We feel that the learning curve of IPTV is not easy. It’s not purely a question of funding, or getting more people on board, but deployment and ground level reality. It’s possible to ramp up signups to 500/day, but not 2000-3000 is not. IPTV is not an easy model to make an OpEx break even. In terms of competition, we are not worried. Even BSNL records show that we came in last, but are the farthest. You need to build the unicast power of IPTV.
Your content costs must be significant…
It’s related to number of subscribers, but there is a minimum guarantee. Till you do not reach the minimum guarantee number, your content costs will be high. On the other hand, if you try to reason it out, or discuss it out that you will only pay on a per subscriber basis, then there are various loopholes in the policy that will allow the content holder to hold back the content. Content is largely going to drive this scenario. Despite having paid channels and Bollywood video on demand, we had to go to Hollywood Video on Demand.
Do you see the situation changing – with carriage fees on IPTV?
Carriage fees are a function of the limitation of your ability to carry a number of channels, and give exposure to a large number of subscribers. IPTV, technically, has no limitations in terms of number of channels. The only carriage fee you can charge is giving exposure to large number of subscribers. Large number of subscribers, unlike DTH, would not be so easy in IPTV. Carriage fee as a function of pan-India channels, I don’t see a practicality. Carriage fees as a function of boutique channels – regional channels where people cant go on to satellite, and people can host channels – a service like video sharing, is more probable.

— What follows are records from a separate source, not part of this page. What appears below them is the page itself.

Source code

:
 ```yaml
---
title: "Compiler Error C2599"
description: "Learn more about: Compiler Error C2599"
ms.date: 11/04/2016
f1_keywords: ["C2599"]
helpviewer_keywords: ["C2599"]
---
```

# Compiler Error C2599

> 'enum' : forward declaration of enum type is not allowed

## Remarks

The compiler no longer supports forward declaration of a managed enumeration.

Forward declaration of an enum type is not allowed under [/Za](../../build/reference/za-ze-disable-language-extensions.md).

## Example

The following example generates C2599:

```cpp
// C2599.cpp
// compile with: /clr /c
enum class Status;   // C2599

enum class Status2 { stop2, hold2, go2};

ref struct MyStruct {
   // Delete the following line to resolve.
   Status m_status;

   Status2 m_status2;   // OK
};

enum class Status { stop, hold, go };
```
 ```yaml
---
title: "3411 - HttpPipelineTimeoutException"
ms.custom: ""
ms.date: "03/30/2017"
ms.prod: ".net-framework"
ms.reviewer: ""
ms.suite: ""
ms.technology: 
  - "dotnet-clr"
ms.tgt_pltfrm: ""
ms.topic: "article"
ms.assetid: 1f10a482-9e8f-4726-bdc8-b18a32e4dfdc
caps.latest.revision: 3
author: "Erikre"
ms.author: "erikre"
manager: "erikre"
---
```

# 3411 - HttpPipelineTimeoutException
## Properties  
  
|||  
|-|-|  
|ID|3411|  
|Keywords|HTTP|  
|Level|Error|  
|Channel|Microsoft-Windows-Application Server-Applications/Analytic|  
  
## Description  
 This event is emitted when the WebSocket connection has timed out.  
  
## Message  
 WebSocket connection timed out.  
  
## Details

What is your take on the IPTV guidelines from the Ministry of Information & Broadcasting?
There are hardly any guidelines related to IPTV. What they have basically done is, given a guideline that broadcast channels can downlink to IPTV service providers – whether Telecom or Cable. And there are licensing guideliens – 6% license fee etc. The policy is keeping te government in mind, doesn’t keep the service providers in mind. It doesn’t say what channels can charge, how the channels will charge, what happens to other services in IPTV, the dealings with content providers like in case of CAS and DTH.
What is in the guidelines is restrictive, and keeping IPTV as an entertainment media. Whatever is applicable to Cable TV operators is also applicable to IPTV. Once people are able to see the power of IPTV in terms of Information and Education, then policies will come. The present guidelines keep in mind broadcast channels. There’s no mention of Video on Demand. As a service, IPTV is governed by the Telecom ministry, and content by I&B ministry.